This is something that I wrote yesterday as I was pondering Christ and his birth.
December 25, 2008
I think that it is time for me to start taking RCIA classes and get baptized and confirmed in the Catholic Church. There is not much else to wait for. My eyes have seen, my ears have heard and my heart has been opened. I have learned about the ones I had persecuted, and like Paul, I met Jesus. When I look back over this year, I realize what a huge year it was. From TCX and the courage I got to follow God to southern California, to the renewed commitment I made to God in San Diego, to the strong trust I have built on Jesus, to my interest in the Church and decision to convert, 2008 has been the greatest year of my life. As 2009 dawns, I see hope, new light, and endless grace as I dive into the holy and apostolic catholic church and the communion with all of God’s saints.

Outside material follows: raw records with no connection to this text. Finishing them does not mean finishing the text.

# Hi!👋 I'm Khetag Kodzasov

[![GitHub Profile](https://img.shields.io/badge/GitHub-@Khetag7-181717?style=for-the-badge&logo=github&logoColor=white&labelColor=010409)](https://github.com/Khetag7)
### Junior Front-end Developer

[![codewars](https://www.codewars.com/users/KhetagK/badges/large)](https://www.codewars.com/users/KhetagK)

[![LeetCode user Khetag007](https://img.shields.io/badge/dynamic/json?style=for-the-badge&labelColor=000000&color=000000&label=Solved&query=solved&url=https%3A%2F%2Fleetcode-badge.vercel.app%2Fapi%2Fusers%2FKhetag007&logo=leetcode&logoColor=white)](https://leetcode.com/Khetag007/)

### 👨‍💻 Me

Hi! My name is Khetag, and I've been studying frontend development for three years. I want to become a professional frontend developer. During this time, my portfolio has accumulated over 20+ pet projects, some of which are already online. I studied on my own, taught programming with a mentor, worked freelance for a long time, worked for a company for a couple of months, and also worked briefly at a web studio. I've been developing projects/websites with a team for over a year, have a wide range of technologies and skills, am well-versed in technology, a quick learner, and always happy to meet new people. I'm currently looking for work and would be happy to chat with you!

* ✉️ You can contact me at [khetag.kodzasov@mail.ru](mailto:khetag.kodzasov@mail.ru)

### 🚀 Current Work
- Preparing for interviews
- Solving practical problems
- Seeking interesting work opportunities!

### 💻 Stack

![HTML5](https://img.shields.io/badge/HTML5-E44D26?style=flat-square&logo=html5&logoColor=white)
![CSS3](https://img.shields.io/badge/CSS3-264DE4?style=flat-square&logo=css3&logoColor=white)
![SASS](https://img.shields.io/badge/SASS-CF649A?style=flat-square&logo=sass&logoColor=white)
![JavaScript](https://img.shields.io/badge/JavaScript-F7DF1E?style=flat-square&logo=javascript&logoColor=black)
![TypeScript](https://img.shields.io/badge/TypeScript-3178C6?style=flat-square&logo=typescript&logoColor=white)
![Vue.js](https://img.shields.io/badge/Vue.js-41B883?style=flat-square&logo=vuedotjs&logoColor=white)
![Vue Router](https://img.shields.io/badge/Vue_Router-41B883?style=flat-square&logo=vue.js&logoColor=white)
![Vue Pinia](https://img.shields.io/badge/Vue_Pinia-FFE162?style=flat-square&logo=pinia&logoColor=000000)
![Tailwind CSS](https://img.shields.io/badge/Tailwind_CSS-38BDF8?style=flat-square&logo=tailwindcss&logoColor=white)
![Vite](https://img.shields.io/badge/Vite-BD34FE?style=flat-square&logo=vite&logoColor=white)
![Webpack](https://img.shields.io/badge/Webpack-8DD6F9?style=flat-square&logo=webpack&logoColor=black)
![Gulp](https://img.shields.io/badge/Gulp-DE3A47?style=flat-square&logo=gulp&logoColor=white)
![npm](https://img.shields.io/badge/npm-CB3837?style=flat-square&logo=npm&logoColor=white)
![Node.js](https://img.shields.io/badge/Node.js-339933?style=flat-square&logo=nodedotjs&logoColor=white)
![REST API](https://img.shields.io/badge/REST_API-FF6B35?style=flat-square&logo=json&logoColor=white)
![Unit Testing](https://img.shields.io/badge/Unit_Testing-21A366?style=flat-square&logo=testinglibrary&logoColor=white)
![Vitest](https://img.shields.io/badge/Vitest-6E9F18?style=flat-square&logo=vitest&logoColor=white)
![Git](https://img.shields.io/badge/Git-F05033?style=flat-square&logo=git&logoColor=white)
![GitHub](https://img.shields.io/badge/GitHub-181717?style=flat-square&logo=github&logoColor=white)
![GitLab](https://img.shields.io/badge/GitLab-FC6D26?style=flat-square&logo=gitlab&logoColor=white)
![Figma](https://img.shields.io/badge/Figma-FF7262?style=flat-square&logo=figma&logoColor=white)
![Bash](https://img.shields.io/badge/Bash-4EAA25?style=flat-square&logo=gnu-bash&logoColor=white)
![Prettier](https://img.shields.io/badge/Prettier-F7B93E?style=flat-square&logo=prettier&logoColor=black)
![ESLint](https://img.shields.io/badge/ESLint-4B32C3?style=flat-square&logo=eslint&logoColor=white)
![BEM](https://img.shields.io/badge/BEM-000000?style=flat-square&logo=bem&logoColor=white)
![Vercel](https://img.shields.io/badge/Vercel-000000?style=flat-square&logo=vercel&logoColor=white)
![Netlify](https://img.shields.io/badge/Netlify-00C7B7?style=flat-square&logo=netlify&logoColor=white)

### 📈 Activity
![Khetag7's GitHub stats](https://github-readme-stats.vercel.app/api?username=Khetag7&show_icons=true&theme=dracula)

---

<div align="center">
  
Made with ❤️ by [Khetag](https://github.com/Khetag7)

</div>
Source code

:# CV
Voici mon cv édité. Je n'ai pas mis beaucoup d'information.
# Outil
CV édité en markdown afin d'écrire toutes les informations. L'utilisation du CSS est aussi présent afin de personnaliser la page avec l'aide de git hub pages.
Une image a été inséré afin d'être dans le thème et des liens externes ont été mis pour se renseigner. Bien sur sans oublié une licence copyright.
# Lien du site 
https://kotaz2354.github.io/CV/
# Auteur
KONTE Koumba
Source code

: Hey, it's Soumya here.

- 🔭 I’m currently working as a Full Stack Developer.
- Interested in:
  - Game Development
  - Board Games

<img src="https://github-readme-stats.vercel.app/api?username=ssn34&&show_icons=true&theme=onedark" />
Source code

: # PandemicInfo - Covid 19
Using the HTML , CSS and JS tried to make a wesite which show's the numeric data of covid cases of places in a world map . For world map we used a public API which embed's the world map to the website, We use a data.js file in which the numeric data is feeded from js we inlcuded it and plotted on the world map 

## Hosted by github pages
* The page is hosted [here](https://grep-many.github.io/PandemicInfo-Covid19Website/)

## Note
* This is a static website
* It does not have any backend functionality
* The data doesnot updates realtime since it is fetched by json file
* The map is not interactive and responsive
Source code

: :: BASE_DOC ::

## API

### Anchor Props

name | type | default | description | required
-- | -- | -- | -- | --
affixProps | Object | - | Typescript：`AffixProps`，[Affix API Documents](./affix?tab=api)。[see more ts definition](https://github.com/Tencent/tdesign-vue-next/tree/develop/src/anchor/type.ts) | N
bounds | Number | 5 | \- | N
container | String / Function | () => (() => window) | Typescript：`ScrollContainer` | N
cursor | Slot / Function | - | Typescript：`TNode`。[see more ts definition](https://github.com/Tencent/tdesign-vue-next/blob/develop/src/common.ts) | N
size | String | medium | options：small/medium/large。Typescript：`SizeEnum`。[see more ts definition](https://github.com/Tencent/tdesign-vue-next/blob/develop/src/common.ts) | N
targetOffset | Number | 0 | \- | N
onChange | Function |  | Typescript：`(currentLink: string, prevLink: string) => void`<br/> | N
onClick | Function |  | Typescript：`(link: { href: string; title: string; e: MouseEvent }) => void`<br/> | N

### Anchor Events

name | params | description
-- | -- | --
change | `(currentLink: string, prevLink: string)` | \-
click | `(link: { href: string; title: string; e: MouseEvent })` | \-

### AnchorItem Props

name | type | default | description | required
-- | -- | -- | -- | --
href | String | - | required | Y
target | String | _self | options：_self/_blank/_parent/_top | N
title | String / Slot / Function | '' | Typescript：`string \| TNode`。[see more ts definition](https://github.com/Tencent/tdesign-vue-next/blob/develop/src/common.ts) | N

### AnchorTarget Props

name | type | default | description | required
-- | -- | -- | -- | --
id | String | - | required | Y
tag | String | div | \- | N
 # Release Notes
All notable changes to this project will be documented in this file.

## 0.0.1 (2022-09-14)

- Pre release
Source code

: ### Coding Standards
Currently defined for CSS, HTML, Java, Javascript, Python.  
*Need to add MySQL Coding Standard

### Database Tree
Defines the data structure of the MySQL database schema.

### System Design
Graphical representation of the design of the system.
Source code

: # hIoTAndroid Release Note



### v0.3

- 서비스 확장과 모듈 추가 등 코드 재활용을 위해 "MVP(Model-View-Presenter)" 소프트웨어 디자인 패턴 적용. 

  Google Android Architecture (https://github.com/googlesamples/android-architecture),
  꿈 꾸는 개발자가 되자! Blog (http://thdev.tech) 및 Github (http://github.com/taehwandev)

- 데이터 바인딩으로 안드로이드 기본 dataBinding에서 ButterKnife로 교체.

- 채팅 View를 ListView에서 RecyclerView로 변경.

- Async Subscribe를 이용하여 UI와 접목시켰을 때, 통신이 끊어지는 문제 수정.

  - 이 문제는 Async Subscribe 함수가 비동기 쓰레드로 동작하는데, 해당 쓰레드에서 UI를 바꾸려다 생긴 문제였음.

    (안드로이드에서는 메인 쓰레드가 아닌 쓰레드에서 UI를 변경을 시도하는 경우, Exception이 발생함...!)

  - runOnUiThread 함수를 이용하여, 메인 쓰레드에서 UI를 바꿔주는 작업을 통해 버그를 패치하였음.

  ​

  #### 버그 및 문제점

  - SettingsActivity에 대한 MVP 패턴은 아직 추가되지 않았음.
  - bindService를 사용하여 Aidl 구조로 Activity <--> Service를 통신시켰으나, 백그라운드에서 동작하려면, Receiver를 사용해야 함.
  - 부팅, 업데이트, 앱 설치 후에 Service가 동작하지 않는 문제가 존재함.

At the same time that I feel like I should join the Catholic Church as soon as I get back to Fargo, part of me feels like I should wait. I feel like maybe I haven’t given it enough time. It has only been three months, and the change has been so big. Yet, I feel God leading me this way, so what excuse do I have not to abide? Why should I wait? Along with this thought and decision comes the very real “issue” of talking to my friends about this major decision. I know that there are two people at least who will be supportive, but there will also be people opposed to it.
Then there is this deep fear in me that perhaps I am only choosing to be Catholic to “impress” Megan and Andy or because I want to do the unpopular thing to look good, or because I like the extreme structure and rhythm of the Church, not because I believe it is truth. I mean, I am fairly confident in it, but should I be? I need to remember, though, that if I cannot trust the Catholic Church then I cannot trust any church. And if I can trust the Catholic Church, all other churches are sub-par and are missing something. If Christ is not powerful to protect the Catholic Church and lead her in truth, then he surely isn’t powerful to protect the Lutherans, Baptists, Methodists, or any other church that is out there. Logic leads me to the Catholic Church, scrutiny of their beliefs against the Bible, and trust in my precious Savior confirms it.
So, when I return to Fargo, I will return with the intent to become Catholic, the intent to initiate the process. the intent to talk to people in church, to fend off the attacks of friends, and drink in the support of those who will. Most importantly I will submit to the Holy Spirit, to my Savior, and to my Creator. God was wise enough to make me, loving enough to save me, and great enough to guide me. What really helps me to set aside fear and doubt is the comfort of knowing that I will spend the rest of my life as a member of the longest standing institution of the present day, partaking in the rites of hundreds of generations of Christian believers. This is the biggest, most important, and best decision of my life.